Voorlezen voor kinderen vanaf 8 t/m 12 jaar
Voorlezen bij kleuters is vanzelfsprekend. Het is een bedritueel en wordt van ouders verwacht. Voorlezen bij oudere kinderen is niet zo vanzelfsprekend. Dat is jammer, want ook oudere kinderen kunnen hier hun voordeel mee doen. Boeken zijn een belangrijk middel om taal in het leven van kinderen te integreren. Daarnaast zorgt voorlezen ervoor dat kinderen zelf ook meer gaan lezen.
Een boek kiezen
Voor je gaat voorlezen, kies je een boek. Dit kan je het kind laten doen. Hiermee geef je het kind verantwoordelijkheid. Je kunt er natuurlijk ook voor kiezen om zelf een boek te zoeken. Dit zorgt ervoor dat het boek uit de 'comfortzone' van het oudere kind ligt. Zo leert het kind dat ook andere boeken leuk en spannender kunnen zijn. Daarnaast kun je, als je zelf kiest, een boek kiezen dat ook jij leuk vindt. Dat maakt het voorlezen gemakkelijker. Als je geen boek kunt vinden, kunnen ze je in de bibliotheek prima helpen. Daar kun je dan ook altijd om advies vragen. Door zelf een boek te kiezen, ben je hier enthousiast over. Daardoor komt het verhaal beter over.
Tijdens het lezen
Als je gaat voorlezen is stemgebruik heel belangrijk. Kinderen letten hier op en het zorgt ervoor dat een kind luistert of juist niet. Met het juiste stemgebruik kun je heel veel bereiken. Zorg ervoor dat je rustig praat. Intonatie is erg belangrijk. Je kunt verschillende stemmetjes gebruiken per personage. Deze laat je realistisch afhangen van hoe het personage is. Is een personage vrolijk, gebruik dan een vrolijke stem. Is een personage arrogant, gedraag je tijdens het voorlezen van wat dit personage zegt, dan ook arrogant. Zo wordt het verhaal nog levendiger. Tijdens het voorlezen zijn pauzes belangrijk. Deze las je in om het verhaal duidelijker te maken.
Samen lezen
Om het kind bij de les te houden, kun je ervoor kiezen om een boek voor te lezen en het kind zelf te laten lezen. Zo blijft het kind opletten en kan het zelf ook iets doen. Je kunt hier afspraken over maken (bijvoorbeeld elk hoofdstuk verandert de lezer), maar je kunt dit ook onverwachts doen. Door het onverwachts te doen, blijft het kind betrokken bij het verhaal.

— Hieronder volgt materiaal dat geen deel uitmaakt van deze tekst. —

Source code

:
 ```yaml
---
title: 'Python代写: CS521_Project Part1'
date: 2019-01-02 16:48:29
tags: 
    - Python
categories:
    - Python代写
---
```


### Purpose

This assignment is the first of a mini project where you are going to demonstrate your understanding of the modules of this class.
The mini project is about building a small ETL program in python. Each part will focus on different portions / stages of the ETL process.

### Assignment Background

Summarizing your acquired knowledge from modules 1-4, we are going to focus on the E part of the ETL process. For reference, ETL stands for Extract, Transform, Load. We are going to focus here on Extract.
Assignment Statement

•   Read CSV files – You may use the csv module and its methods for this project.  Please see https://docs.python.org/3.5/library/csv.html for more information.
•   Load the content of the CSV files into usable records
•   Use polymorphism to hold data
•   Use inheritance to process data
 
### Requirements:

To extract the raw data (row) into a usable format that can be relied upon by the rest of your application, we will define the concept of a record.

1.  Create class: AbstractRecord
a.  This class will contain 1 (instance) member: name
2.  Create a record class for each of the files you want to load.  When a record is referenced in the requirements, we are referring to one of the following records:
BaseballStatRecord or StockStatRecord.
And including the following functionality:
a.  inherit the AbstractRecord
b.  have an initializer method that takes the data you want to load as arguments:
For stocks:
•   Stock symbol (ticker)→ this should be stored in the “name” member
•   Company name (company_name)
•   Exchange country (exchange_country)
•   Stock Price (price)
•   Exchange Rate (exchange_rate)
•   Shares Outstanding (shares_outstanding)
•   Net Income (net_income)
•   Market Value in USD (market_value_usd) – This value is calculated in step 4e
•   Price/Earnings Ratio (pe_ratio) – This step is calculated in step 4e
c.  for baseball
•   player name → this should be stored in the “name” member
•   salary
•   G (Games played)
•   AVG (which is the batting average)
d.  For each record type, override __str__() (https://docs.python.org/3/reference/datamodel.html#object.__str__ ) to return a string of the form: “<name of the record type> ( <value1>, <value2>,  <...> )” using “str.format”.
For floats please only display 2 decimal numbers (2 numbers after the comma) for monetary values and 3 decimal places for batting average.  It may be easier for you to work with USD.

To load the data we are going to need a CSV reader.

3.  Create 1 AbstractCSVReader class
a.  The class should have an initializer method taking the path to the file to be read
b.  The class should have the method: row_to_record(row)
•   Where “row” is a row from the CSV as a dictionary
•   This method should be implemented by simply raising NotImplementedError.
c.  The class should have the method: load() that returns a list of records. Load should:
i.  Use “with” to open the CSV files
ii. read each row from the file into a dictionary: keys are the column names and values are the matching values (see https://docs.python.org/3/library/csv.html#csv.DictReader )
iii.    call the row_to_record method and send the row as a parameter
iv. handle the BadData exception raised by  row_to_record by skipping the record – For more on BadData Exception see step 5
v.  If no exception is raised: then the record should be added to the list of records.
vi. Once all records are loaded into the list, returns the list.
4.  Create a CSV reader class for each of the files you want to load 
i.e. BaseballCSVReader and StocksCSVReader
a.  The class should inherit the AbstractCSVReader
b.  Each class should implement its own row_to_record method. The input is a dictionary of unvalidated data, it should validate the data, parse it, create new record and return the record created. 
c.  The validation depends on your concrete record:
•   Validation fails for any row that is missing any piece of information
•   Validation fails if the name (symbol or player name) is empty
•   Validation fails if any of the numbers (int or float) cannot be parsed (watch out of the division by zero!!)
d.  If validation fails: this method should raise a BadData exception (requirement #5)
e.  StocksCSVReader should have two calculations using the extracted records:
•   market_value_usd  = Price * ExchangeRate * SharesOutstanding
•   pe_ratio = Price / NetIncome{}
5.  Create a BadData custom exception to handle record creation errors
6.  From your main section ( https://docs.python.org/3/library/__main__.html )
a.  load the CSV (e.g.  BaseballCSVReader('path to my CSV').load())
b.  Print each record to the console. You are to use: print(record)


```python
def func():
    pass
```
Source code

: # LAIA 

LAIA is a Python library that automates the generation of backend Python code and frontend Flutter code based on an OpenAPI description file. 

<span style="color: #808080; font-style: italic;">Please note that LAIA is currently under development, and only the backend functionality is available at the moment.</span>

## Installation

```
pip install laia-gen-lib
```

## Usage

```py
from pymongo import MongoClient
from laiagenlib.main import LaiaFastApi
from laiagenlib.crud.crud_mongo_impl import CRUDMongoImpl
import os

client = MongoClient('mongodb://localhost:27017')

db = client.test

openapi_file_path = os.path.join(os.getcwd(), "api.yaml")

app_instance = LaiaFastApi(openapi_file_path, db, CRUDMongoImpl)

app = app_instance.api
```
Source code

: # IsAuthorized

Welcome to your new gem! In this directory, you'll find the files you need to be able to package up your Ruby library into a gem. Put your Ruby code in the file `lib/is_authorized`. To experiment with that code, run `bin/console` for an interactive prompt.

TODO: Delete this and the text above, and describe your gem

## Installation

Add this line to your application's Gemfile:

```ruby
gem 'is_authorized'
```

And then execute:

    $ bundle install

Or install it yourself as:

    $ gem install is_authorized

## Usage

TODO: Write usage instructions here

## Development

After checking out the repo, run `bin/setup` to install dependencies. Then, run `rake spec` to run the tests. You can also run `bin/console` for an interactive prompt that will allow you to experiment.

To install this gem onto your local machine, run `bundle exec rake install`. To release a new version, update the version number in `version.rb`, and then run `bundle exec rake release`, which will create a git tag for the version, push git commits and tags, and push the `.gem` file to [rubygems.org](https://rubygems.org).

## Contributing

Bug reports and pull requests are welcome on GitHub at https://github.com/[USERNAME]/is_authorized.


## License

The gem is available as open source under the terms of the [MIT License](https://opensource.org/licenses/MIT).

Boeken in meerdere etappes lezen
Als je een dik leesboek voorleest, ben je hier meerdere dagen of weken mee bezig. Om het kind geboeid te houden is het leuk om op spannende momenten te stoppen met lezen. Het kind wilt dan weten wat er verder nog gaat gebeuren. Je kunt er dan ook voor kiezen om vragen te stellen over wat er zou kunnen gebeuren. Zo wordt de fantasie geprikkeld. De volgende keer dat je weer gaat voorlezen, heeft het kind er dan ook meer zin in. Als het niet meer precies weet waar het over gaat, kun je de laatste bladzijde nog een keer doorlezen. Vervolgens kun je weer verder gaan met het verhaal.
Nabespreken
Je kunt kinderen vragen waar het boek over ging en wat ze er van vonden. Dat is een goede nabespreking, maar je kunt hier ook diepgang inbrengen. Zo kun je vragen wat het boek met de emoties van het kind deed en of het kind dingen uit zijn/haar eigen leven in het boek terug kan vinden. Ook kun je de vaardigheid inleven met kinderen oefenen door voor te lezen. Je kunt ze vragen stellen vanuit de perspectieven van verschillende personages. Daarnaast kun je aan kinderen vragen welke belangrijke boodschap zij in het boek hebben gevonden. Met al deze vragen leer je kinderen kritisch nadenken over het verhaal. Door dit vaak te oefenen, gaan ze dit ook doen met boeken die ze zelf lezen. Zo kunnen ze nog meer leren van boeken en beleven hoe magisch lezen eigenlijk is.